__What you are asked to do__
Copy out each line below in which the string "even" appears.

__Input material__

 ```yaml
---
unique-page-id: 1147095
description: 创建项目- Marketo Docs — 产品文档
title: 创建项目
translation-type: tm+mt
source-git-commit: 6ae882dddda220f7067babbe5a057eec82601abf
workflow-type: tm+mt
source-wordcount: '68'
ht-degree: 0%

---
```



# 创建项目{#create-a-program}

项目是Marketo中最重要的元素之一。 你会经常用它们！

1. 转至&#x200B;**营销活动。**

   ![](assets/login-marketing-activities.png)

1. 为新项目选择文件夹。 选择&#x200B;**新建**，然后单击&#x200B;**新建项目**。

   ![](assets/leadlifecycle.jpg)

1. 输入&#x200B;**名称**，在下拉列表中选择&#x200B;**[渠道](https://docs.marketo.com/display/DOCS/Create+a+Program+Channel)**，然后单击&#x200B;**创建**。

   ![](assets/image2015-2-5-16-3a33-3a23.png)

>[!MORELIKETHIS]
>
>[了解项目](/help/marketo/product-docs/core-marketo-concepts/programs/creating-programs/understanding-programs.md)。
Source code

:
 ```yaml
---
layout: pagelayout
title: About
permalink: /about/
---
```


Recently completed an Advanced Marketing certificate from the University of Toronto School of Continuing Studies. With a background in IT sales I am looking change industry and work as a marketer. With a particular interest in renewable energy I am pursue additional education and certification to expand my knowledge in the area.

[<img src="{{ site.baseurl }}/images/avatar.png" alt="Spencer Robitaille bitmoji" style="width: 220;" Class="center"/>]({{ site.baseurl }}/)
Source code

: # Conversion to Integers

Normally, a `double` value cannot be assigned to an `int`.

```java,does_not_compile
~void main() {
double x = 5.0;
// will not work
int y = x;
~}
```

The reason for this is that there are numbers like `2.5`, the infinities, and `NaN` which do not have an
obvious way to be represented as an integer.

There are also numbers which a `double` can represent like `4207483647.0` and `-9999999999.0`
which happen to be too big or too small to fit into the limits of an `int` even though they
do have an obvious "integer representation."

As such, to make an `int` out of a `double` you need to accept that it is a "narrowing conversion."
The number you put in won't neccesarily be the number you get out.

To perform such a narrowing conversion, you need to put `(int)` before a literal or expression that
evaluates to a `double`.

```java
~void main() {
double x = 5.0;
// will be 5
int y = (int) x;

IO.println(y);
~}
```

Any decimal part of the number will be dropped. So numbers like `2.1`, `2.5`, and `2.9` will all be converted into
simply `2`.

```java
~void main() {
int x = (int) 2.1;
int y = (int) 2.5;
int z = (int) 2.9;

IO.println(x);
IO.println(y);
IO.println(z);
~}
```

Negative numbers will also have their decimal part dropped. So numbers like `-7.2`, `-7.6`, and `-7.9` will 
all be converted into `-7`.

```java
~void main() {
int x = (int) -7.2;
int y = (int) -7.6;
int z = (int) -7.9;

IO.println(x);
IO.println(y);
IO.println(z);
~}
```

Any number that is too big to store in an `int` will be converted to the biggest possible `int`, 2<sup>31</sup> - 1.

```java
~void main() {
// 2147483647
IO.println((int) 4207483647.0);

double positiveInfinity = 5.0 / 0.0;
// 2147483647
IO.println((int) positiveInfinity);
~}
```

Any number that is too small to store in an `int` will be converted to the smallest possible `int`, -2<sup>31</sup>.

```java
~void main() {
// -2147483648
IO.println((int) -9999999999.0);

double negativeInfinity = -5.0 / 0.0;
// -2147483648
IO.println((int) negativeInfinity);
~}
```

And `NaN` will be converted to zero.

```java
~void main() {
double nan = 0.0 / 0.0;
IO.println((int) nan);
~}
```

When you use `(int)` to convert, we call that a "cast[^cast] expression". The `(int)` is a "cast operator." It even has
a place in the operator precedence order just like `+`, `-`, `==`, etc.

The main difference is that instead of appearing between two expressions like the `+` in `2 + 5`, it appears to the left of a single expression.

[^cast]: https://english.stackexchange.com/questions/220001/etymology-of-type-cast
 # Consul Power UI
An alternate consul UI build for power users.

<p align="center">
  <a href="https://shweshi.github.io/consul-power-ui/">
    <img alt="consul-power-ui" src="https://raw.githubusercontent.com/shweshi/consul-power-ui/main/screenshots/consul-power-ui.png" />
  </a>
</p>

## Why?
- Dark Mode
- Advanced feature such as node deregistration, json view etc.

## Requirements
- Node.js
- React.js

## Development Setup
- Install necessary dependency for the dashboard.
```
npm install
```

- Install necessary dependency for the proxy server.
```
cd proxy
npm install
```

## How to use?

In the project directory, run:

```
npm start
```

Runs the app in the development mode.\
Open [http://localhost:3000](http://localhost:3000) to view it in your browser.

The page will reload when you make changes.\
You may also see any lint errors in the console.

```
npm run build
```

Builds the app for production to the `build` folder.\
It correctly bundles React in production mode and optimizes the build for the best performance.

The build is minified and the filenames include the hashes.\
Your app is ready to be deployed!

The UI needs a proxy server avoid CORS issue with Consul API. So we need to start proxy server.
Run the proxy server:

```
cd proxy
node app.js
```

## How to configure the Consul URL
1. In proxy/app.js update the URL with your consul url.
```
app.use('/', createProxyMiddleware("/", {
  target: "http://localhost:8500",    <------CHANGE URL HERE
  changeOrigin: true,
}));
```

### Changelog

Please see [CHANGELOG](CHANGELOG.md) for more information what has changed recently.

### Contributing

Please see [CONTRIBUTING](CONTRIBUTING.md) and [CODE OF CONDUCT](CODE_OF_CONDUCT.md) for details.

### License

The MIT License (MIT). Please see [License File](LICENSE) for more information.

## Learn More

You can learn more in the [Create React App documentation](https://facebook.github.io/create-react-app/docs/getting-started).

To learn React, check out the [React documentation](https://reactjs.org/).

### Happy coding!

__Answer area__
which happen to be too big or too small to fit into the limits of an `int` even though they
When you use `(int)` to convert, we call that a "cast[^cast] expression". The `(int)` is a "cast operator." It even has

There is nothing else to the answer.